▸ **Dataset entries**
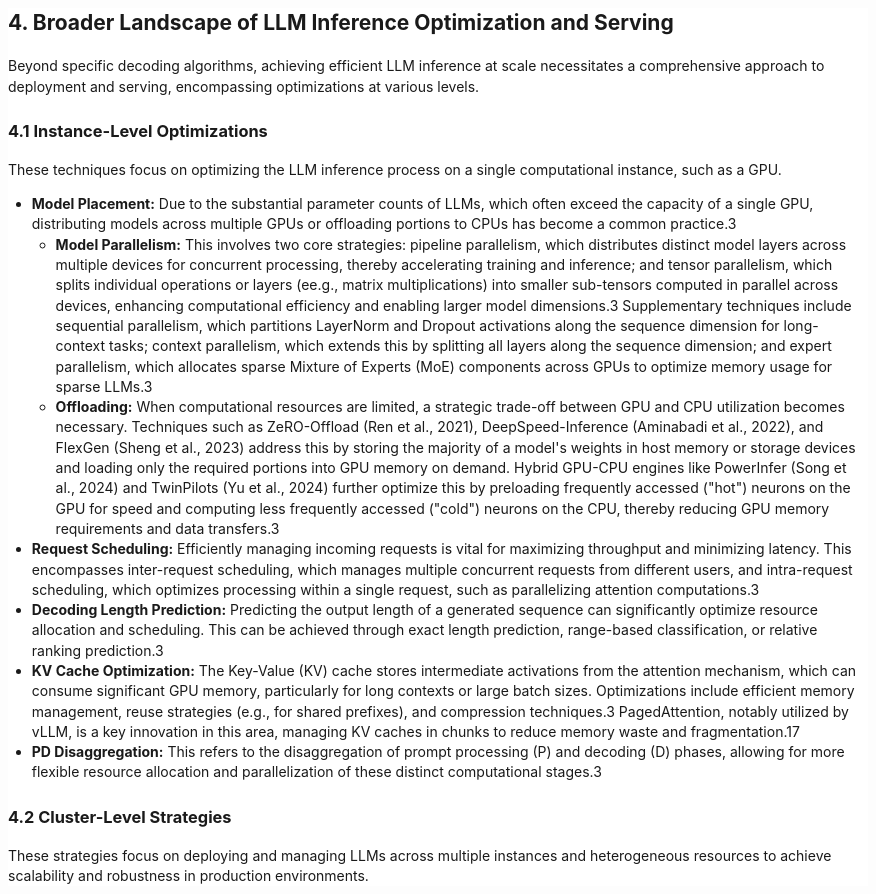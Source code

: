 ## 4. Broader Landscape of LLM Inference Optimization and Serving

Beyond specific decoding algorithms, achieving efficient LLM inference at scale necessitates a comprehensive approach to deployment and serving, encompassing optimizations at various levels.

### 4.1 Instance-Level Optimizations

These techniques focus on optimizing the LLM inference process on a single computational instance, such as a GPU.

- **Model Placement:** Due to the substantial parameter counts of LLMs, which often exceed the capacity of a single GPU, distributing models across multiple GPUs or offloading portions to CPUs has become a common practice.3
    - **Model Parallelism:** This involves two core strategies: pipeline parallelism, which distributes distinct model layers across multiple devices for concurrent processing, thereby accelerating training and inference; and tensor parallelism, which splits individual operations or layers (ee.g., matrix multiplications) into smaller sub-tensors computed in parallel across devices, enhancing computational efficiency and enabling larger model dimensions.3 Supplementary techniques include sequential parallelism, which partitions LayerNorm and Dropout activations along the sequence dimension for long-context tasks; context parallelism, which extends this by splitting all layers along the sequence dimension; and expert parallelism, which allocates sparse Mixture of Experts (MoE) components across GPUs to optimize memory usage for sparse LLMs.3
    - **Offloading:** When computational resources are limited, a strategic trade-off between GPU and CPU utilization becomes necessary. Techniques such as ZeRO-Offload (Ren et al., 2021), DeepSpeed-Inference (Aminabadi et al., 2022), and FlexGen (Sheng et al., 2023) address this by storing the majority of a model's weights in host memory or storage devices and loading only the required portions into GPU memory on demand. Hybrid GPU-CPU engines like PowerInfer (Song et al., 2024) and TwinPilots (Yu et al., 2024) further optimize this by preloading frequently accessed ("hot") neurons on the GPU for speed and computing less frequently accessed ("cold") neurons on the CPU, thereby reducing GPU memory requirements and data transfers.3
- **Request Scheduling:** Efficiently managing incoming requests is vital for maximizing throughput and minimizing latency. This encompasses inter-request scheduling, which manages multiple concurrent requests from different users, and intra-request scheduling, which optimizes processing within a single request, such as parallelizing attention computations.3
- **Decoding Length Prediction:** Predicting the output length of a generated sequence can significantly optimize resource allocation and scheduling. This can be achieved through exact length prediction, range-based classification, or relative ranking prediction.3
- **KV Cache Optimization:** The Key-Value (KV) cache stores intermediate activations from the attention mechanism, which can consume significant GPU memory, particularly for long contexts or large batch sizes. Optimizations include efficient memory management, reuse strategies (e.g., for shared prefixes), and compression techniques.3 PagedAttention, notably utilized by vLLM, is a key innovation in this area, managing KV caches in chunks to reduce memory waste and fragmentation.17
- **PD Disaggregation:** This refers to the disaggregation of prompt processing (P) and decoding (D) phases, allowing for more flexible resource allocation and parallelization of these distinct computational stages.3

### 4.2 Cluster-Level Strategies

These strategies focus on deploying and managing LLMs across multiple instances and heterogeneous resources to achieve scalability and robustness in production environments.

▸ **Exercise aim**
Retyping should start at the first line of the data above and stop after the line with "- **Model Placement:**", and no picture should be included.

▸ **Response**
Source code

: ## 4. Broader Landscape of LLM Inference Optimization and Serving

Beyond specific decoding algorithms, achieving efficient LLM inference at scale necessitates a comprehensive approach to deployment and serving, encompassing optimizations at various levels.

### 4.1 Instance-Level Optimizations

These techniques focus on optimizing the LLM inference process on a single computational instance, such as a GPU.

- **Model Placement:** Due to the substantial parameter counts of LLMs, which often exceed the capacity of a single GPU, distributing models across multiple GPUs or offloading portions to CPUs has become a common practice.3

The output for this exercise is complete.